Fourier’s method of measuring the spectral content of speech sounds is especially appropriate for sounds with a stationary part, such as fricatives, vowels (monophthongs) and nasal consonants, but is less appropriate for speech sounds whose characteristics involve crucial dynamic changes, such as plosives, diphthongs, and trills. For those, the technique has to be extended to include change in time, as is done in the spectrogram.

 

6. The spectrogram

The spectrogram is the workhorse of speech visualization. It is employed with equal enthusiasm in textbooks (e.g. Ladefoged & Disner 2012) and handbooks (e.g. Maddieson & Ladefoged 1996). The spectrogram shows the frequency contents of a sound as a function of time, and thereby follows the capabilities of the basilar membrane in the inner ear, which also divides up the sound into its frequency components at every point in time.

 

6.1 How a spectrogram is computed

Spectrograms are computed in a way that combines elements from pitch analysis techniques (section 3.1) with elements of spectral analysis techniques (section 5.1).

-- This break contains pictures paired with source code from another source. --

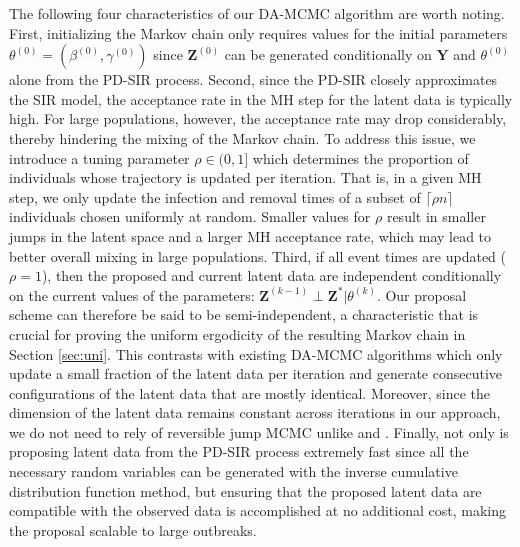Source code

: \documentclass[12pt]{article}
\begin{document}
The following four characteristics of our DA-MCMC algorithm are worth noting.
First, initializing the Markov chain only requires values for the initial parameters $\theta^{(0)} = (\beta^{(0)}, \gamma^{(0)})$ since $\mathbf{Z}^{(0)}$ can be generated conditionally on $\mathbf{Y}$ and $\theta^{(0)}$ alone from the PD-SIR process.
Second, since the PD-SIR closely approximates the SIR model, the acceptance rate in the MH step for the latent data is typically high. For large populations, however, the acceptance rate may drop considerably, thereby hindering the mixing of the Markov chain. To address this issue, we introduce a tuning parameter $\rho \in (0, 1]$ which determines the proportion of individuals whose trajectory is updated per iteration. That is, in a given MH step, we only update the infection and removal times of a subset of $\lceil\rho n\rceil$ individuals chosen uniformly at random.
Smaller values for $\rho$ result in smaller jumps in the latent space and a larger MH acceptance rate, which may lead to better overall mixing in large populations.
Third, if all event times are updated ($\rho = 1$), then the proposed and current latent data are independent conditionally on the current values of the parameters: $\mathbf{Z}^{(k-1)} \perp \mathbf{Z}^* | \theta^{(k)}$. Our proposal scheme can therefore be said to be semi-independent, a characteristic that is crucial for proving the uniform ergodicity of the resulting Markov chain in Section \ref{sec:uni}. This contrasts with existing DA-MCMC algorithms which only update a small fraction of the latent data per iteration and generate consecutive configurations of the latent data that are mostly identical. 
Moreover, since the dimension of the latent data remains constant across iterations in our approach, we do not need to rely of reversible jump MCMC unlike \cite{Gibson.1998} and \cite{ONeill.1999}.
Finally, not only is proposing latent data from the PD-SIR process extremely fast since all the necessary random variables can be generated with the inverse cumulative distribution function method, but ensuring that the proposed latent data are compatible with the observed data is accomplished at no additional cost, making the proposal scalable to large outbreaks.
\end{document}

As with pitch analysis (section 3.1), there is the problem that a spectrum cannot be computed for a single moment in time. Instead, we have to suppose that the spectral characteristics of the sound stay constant for at least, say, 5 milliseconds. We can then cut up the sound in 5-millisecond slices and determine the spectrum of each of these slices separately. This is what is done in the following sections.

 

6.2 What the spectrogram of a vowel looks like

Figure 15 shows a spectrogram of the vowels [a], [i] and [u]. Time runs from left to right and frequency runs from bottom to top. The vertical stripes that we see are not the slices of section 5.1 (in good spectrographic visualizations, those are smoothed away), but the separate vocal fold vibrations. The dark horizontal bands are the formants; the harmonics of F0 cannot be seen, because 5 milliseconds is so short that such spectral detail is smeared out (that is why a spectrogram with such a short analysis window of 5 ms is called a broadband spectrogram).

 

Fig. 15. Spectrogram of the vowels [a], [i] and [u].

For adult speakers, vowels can be inspected best if the visible frequency range of the spectrogram runs from 0 to 5000 Hz, because that is where the main vowel-dependent formant frequencies are. In the spectrogram of Fig. 15, the strongest frequencies are drawn in black, and the white parts of the figure depict frequencies whose strengths are 50 dB (a factor of 100,000 in power) or more below the strongest frequency in the figure; strengths in between these extremes are drawn as appropriate shades of grey. In spectrograms like these, higher frequencies are “emphasized” by 6 dB per octave with respect to lower frequencies, in order to replicate approximately how the basilar membrane integrates the power in different frequency bands; without such a “pre-emphasis”, more of the upper part of the figure would have been white.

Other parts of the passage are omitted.